Author:
Ida Takanori,Tominaga Hatsumi,Iwamoto Eri,Kurogi Akito,Okura Ayaka,Shimada Kengo,Kato Johji,Kuwano Atsutoshi,Ode Hirotaka,Nagata Sayaka,Kitamura Kazuo,Yazawa Takashi,Sato-Hashimoto Miho,Yasuda Masahiro,Miyazato Mikiya,Shiimura Yuki,Sato Takahiro,Kojima Masayasu
Abstract
Ghrelin is a peptide hormone with various important physiological functions. The unique feature of ghrelin is its serine 3 acyl-modification, which is essential for ghrelin activity. The major form of ghrelin is modified with n-octanoic acid (C8:0) by ghrelin O-acyltransferase.

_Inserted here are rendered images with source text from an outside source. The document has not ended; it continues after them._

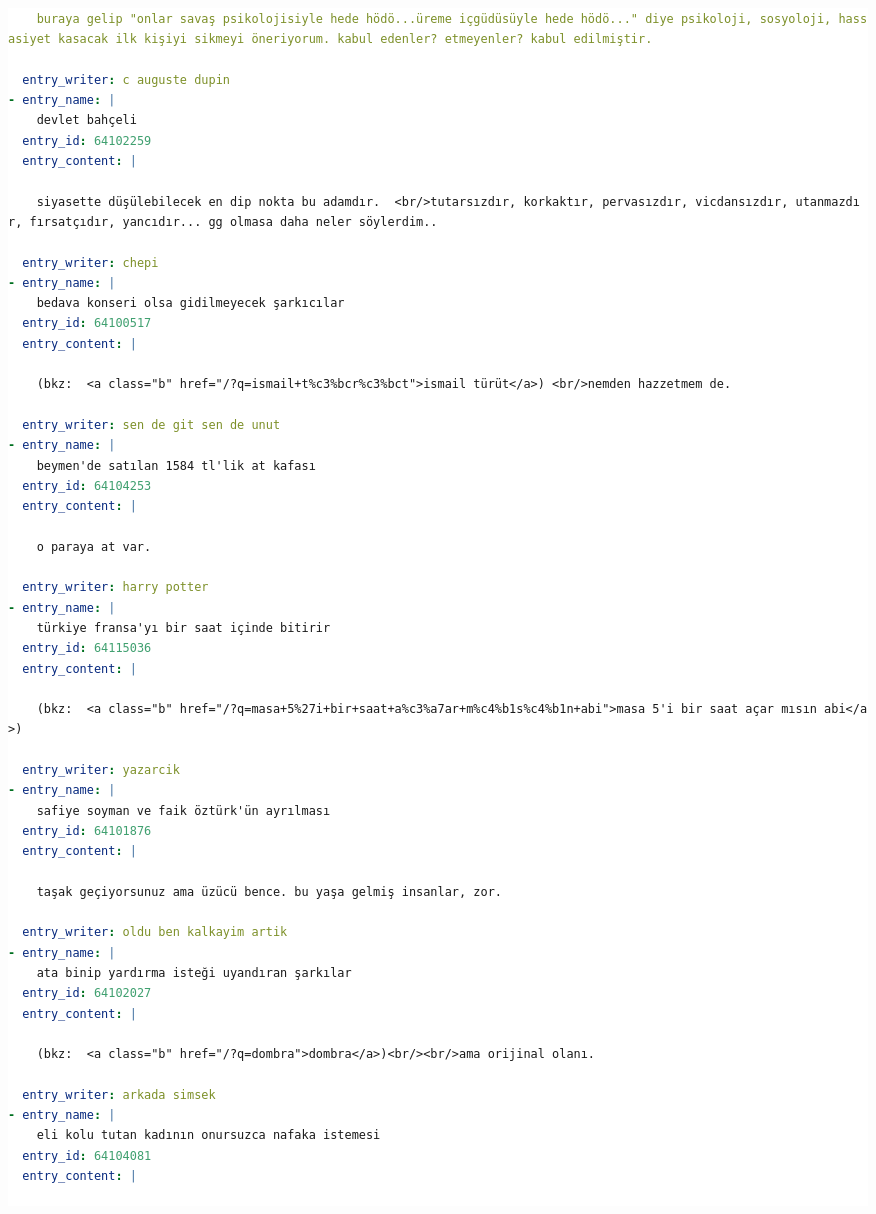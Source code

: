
 ```yaml
    buraya gelip "onlar savaş psikolojisiyle hede hödö...üreme içgüdüsüyle hede hödö..." diye psikoloji, sosyoloji, hassasiyet kasacak ilk kişiyi sikmeyi öneriyorum. kabul edenler? etmeyenler? kabul edilmiştir.
    
  entry_writer: c auguste dupin
- entry_name: |
    devlet bahçeli
  entry_id: 64102259
  entry_content: |
    
    siyasette düşülebilecek en dip nokta bu adamdır.  <br/>tutarsızdır, korkaktır, pervasızdır, vicdansızdır, utanmazdır, fırsatçıdır, yancıdır... gg olmasa daha neler söylerdim..
   
  entry_writer: chepi
- entry_name: |
    bedava konseri olsa gidilmeyecek şarkıcılar
  entry_id: 64100517
  entry_content: |
    
    (bkz:  <a class="b" href="/?q=ismail+t%c3%bcr%c3%bct">ismail türüt</a>) <br/>nemden hazzetmem de.
   
  entry_writer: sen de git sen de unut
- entry_name: |
    beymen'de satılan 1584 tl'lik at kafası
  entry_id: 64104253
  entry_content: |
    
    o paraya at var.
    
  entry_writer: harry potter
- entry_name: |
    türkiye fransa'yı bir saat içinde bitirir
  entry_id: 64115036
  entry_content: |
    
    (bkz:  <a class="b" href="/?q=masa+5%27i+bir+saat+a%c3%a7ar+m%c4%b1s%c4%b1n+abi">masa 5'i bir saat açar mısın abi</a>)
   
  entry_writer: yazarcik
- entry_name: |
    safiye soyman ve faik öztürk'ün ayrılması
  entry_id: 64101876
  entry_content: |
    
    taşak geçiyorsunuz ama üzücü bence. bu yaşa gelmiş insanlar, zor.
    
  entry_writer: oldu ben kalkayim artik
- entry_name: |
    ata binip yardırma isteği uyandıran şarkılar
  entry_id: 64102027
  entry_content: |
    
    (bkz:  <a class="b" href="/?q=dombra">dombra</a>)<br/><br/>ama orijinal olanı.
   
  entry_writer: arkada simsek
- entry_name: |
    eli kolu tutan kadının onursuzca nafaka istemesi
  entry_id: 64104081
  entry_content: |
    
```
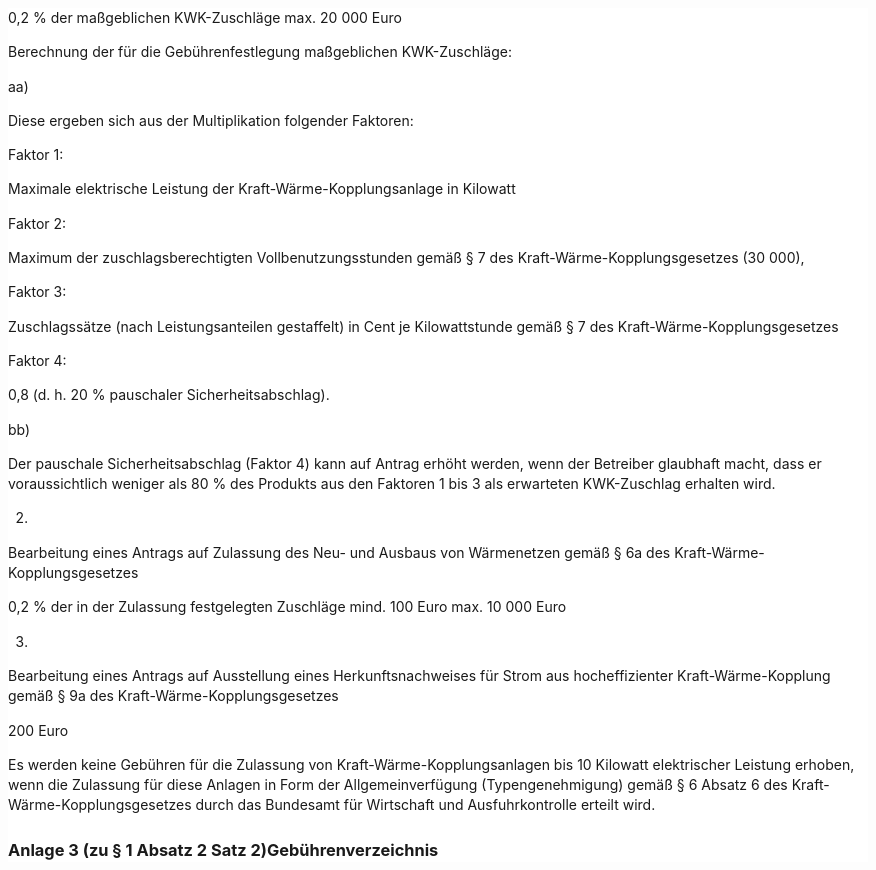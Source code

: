 0,2 %
der maßgeblichen
KWK-Zuschläge
max. 20 000 Euro

Berechnung der für die Gebührenfestlegung maßgeblichen KWK-Zuschläge:

aa)

Diese ergeben sich aus der Multiplikation folgender Faktoren:

Faktor 1:

Maximale elektrische Leistung der Kraft-Wärme-Kopplungsanlage in Kilowatt

Faktor 2:

Maximum der zuschlagsberechtigten Vollbenutzungsstunden gemäß § 7 des Kraft-Wärme-Kopplungsgesetzes (30 000),

Faktor 3:

Zuschlagssätze (nach Leistungsanteilen gestaffelt) in Cent je Kilowattstunde gemäß § 7 des Kraft-Wärme-Kopplungsgesetzes

Faktor 4:

0,8 (d. h. 20 % pauschaler Sicherheitsabschlag).

bb)

Der pauschale Sicherheitsabschlag (Faktor 4) kann auf Antrag erhöht werden, wenn der Betreiber glaubhaft macht, dass er voraussichtlich weniger als 80 % des Produkts aus den Faktoren 1 bis 3 als erwarteten KWK-Zuschlag erhalten wird.

2.

Bearbeitung eines Antrags auf Zulassung des Neu- und Ausbaus von Wärmenetzen gemäß § 6a des Kraft-Wärme-Kopplungsgesetzes

0,2 %
der in der Zulassung
festgelegten Zuschläge
mind. 100 Euro
max. 10 000 Euro

3.

Bearbeitung eines Antrags auf Ausstellung eines Herkunftsnachweises für Strom aus hocheffizienter Kraft-Wärme-Kopplung gemäß § 9a des Kraft-Wärme-Kopplungsgesetzes

200 Euro

Es werden keine Gebühren für die Zulassung von Kraft-Wärme-Kopplungsanlagen bis 10 Kilowatt elektrischer Leistung erhoben, wenn die Zulassung für diese Anlagen in Form der Allgemeinverfügung (Typengenehmigung) gemäß § 6 Absatz 6 des Kraft-Wärme-Kopplungsgesetzes durch das Bundesamt für Wirtschaft und Ausfuhrkontrolle erteilt wird.

### Anlage 3 (zu § 1 Absatz 2 Satz 2)Gebührenverzeichnis

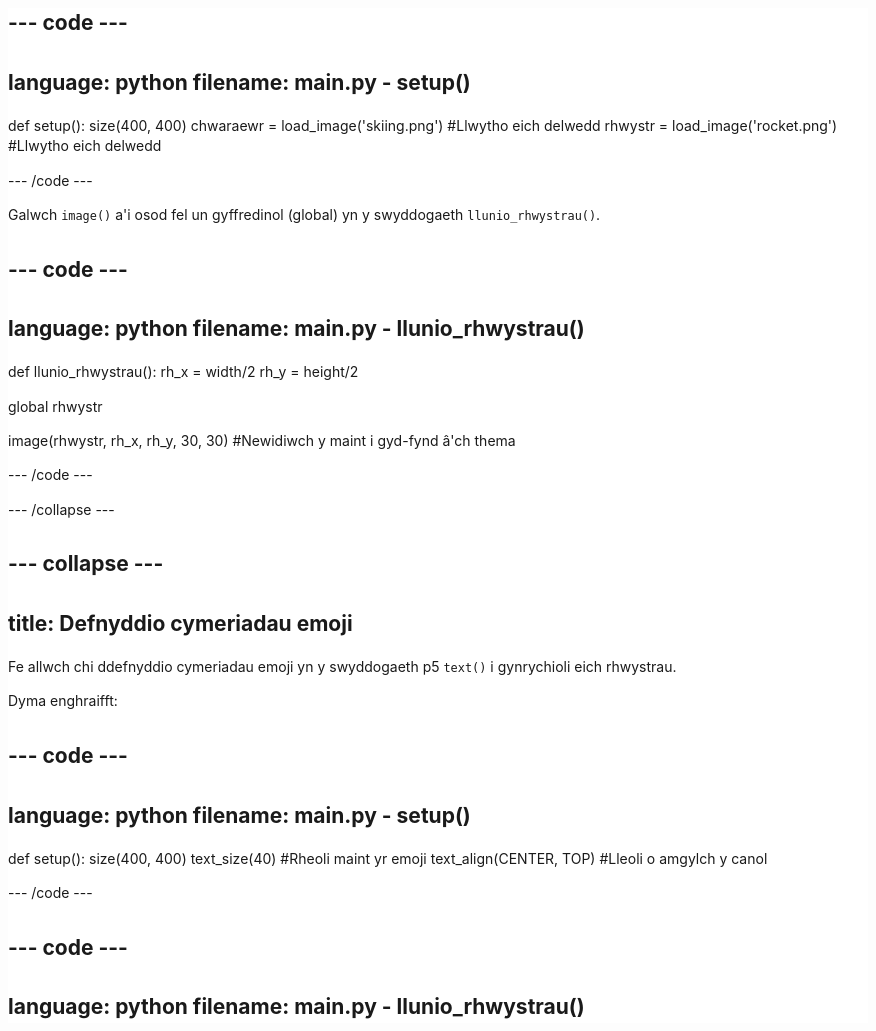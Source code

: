 --- code ---
---
language: python
filename: main.py - setup()
---

def setup():
    size(400, 400)
    chwaraewr = load_image('skiing.png') #Llwytho eich delwedd
    rhwystr = load_image('rocket.png') #Llwytho eich delwedd

--- /code ---

Galwch `image()` a'i osod fel un gyffredinol (global) yn y swyddogaeth `llunio_rhwystrau()`.

--- code ---
---
language: python
filename: main.py - llunio_rhwystrau()
---

def llunio_rhwystrau():
   rh_x = width/2
   rh_y = height/2
   
   global rhwystr
   
   image(rhwystr, rh_x, rh_y, 30, 30) #Newidiwch y maint i gyd-fynd â'ch thema

--- /code ---

--- /collapse ---

--- collapse ---
---
title: Defnyddio cymeriadau emoji
---

Fe allwch chi ddefnyddio cymeriadau emoji yn y swyddogaeth p5 `text()` i gynrychioli eich rhwystrau.

Dyma enghraifft:

--- code ---
---
language: python
filename: main.py - setup()
---

def setup():
  size(400, 400)
  text_size(40) #Rheoli maint yr emoji 
  text_align(CENTER, TOP) #Lleoli o amgylch y canol

--- /code ---

--- code ---
---
language: python
filename: main.py - llunio_rhwystrau()
---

Various acyl modifications have been reported in different species. However, the underlying mechanism by which ghrelin is modified with various fatty acids remains to be elucidated. Herein, we report the purification of bovine, porcine, and equine ghrelins. The major active form of bovine ghrelin was a 27-amino acid peptide with an n-octanoyl (C8:0) modification at Ser3. The major active form of porcine and equine ghrelin was a 28-amino acid peptide. However, porcine ghrelin was modified with n-octanol (C8:0), whereas equine ghrelin was modified with n-butanol (C4:0) at Ser3. This study indicates the existence of structural divergence in ghrelin and suggests that it is necessary to measure the minor and major forms of ghrelin to fully understand its physiology.